[Opening Data shown section]

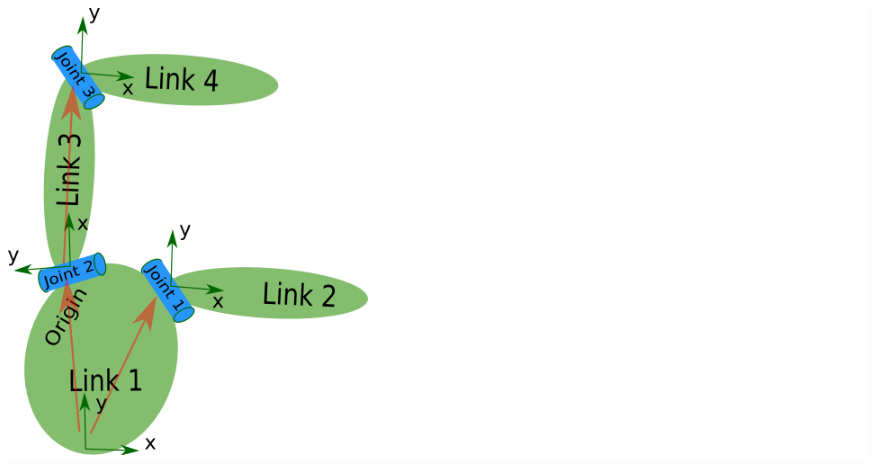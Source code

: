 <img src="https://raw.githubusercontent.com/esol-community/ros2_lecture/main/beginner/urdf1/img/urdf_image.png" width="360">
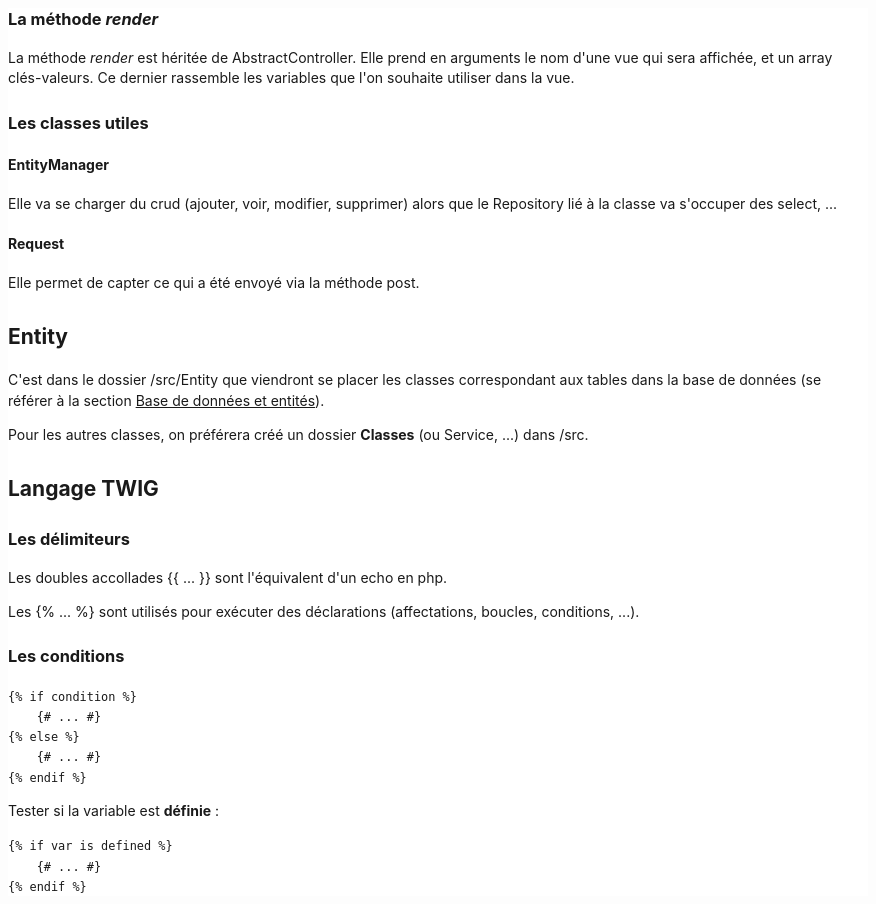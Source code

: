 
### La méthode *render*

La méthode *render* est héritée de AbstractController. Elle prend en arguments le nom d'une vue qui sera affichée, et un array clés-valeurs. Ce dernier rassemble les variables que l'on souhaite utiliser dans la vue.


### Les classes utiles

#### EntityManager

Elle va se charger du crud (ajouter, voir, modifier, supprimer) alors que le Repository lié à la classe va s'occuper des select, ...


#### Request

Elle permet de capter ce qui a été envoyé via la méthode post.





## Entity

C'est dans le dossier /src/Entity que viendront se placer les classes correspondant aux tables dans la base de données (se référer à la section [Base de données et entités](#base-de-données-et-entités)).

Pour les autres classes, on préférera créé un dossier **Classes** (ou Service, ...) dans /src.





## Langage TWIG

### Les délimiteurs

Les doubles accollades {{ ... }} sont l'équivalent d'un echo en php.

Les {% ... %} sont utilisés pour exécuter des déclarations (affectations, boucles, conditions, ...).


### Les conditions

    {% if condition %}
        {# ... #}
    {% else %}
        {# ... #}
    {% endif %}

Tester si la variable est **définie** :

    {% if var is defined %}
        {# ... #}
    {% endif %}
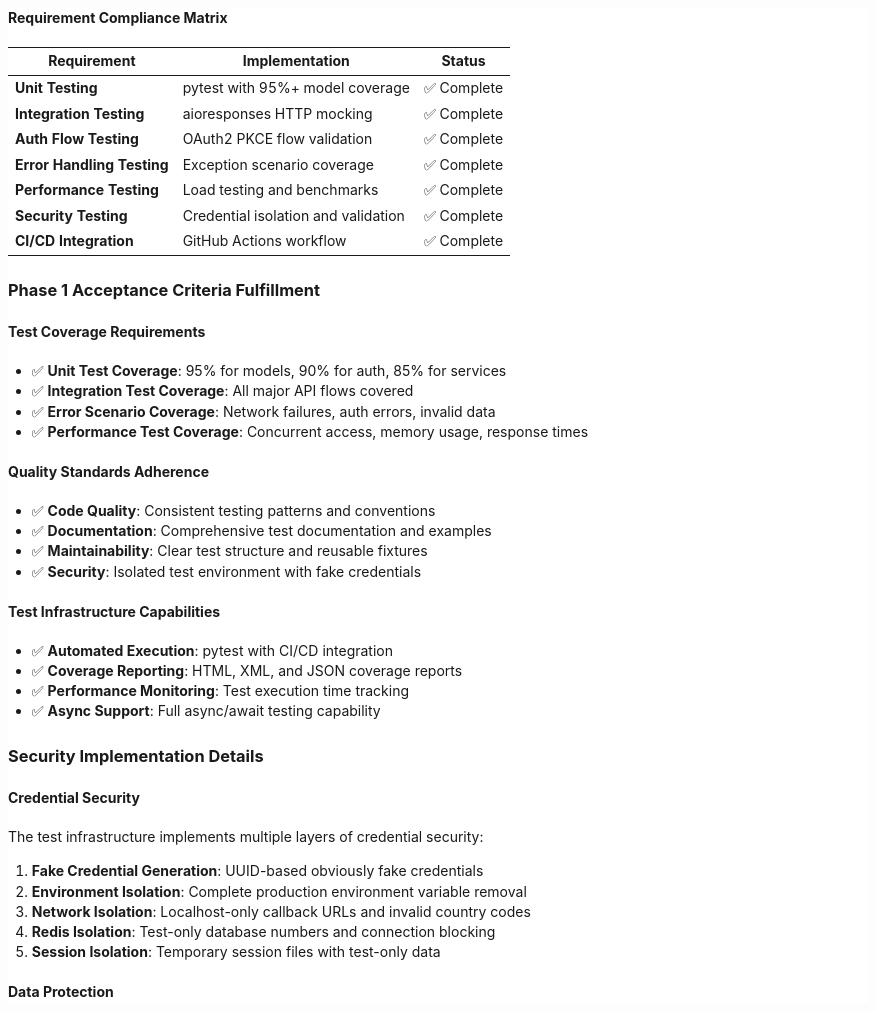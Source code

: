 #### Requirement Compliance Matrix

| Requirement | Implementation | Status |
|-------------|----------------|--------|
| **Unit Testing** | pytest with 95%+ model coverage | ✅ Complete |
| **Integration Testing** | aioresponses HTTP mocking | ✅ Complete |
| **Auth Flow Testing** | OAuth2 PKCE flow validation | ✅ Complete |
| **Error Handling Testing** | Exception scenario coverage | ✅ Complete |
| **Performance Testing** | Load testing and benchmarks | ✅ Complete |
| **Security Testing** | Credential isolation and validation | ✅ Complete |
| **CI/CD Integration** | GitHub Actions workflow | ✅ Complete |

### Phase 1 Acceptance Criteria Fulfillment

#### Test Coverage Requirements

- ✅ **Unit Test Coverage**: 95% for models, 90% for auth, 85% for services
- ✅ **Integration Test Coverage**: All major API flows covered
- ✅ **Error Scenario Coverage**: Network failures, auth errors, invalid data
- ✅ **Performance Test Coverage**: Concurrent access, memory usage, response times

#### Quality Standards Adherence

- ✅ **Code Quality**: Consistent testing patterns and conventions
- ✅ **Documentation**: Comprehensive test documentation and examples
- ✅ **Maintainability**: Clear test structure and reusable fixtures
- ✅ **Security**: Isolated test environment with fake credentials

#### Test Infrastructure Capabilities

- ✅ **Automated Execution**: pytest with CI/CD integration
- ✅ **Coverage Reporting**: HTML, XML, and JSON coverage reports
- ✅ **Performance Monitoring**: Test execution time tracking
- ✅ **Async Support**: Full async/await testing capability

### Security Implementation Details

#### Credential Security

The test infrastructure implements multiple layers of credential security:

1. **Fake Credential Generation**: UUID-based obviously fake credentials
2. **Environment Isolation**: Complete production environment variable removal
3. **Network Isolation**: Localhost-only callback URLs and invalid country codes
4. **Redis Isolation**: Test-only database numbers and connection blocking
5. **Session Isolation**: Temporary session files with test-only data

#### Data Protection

[Closing Data shown section]
[Opening Data shown section]

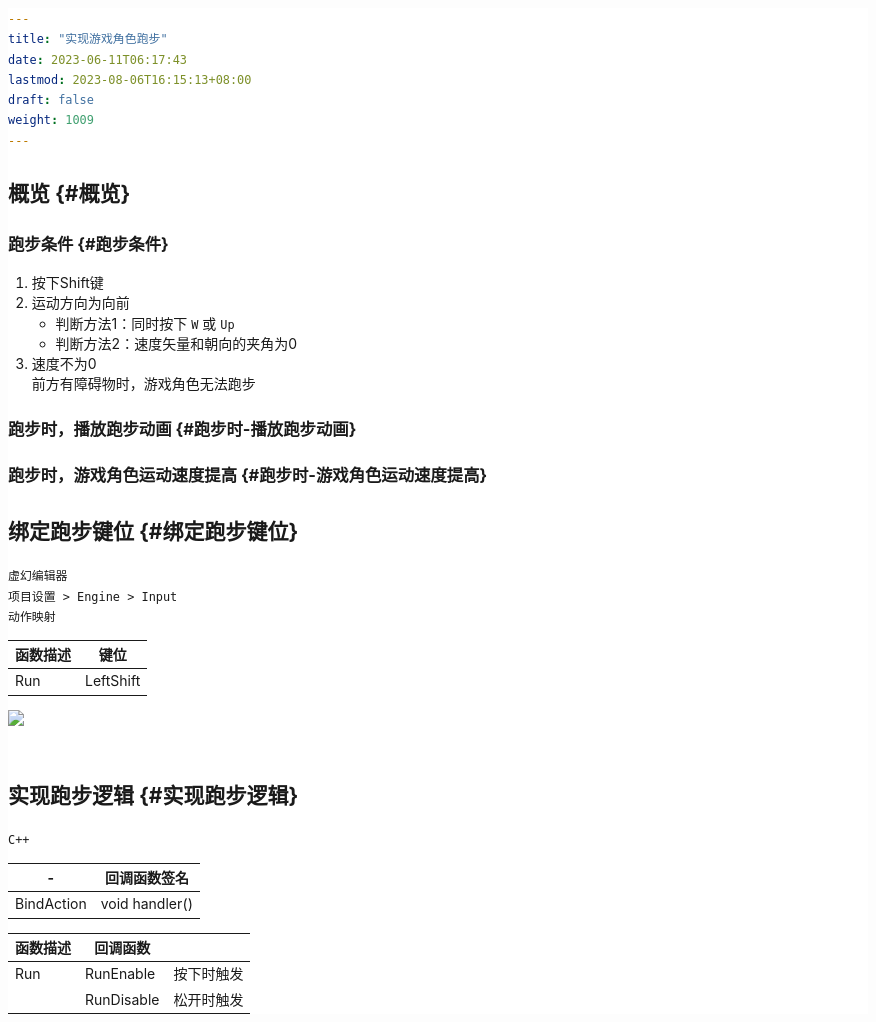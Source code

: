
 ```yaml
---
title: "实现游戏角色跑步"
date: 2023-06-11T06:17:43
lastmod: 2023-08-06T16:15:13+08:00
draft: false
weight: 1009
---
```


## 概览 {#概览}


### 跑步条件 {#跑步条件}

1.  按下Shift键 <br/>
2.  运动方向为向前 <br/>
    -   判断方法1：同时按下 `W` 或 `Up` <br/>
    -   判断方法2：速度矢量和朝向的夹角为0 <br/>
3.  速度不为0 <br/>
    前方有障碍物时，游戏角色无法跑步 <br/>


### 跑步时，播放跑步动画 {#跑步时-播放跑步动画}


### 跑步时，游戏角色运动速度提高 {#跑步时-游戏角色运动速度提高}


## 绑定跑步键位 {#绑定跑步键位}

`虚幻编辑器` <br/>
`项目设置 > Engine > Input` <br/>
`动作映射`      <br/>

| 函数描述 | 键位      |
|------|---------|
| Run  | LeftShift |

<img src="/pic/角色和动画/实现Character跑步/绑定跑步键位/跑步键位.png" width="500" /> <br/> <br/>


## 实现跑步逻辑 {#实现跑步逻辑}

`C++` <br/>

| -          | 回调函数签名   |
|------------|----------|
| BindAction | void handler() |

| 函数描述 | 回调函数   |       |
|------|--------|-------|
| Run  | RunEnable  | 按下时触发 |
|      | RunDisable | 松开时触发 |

[Closing Data shown section]

Aim of the exercise: Locate and copy each line in the data above that includes the word "Implementation".

Answer for this exercise:
| Requirement | Implementation | Status |
### Security Implementation Details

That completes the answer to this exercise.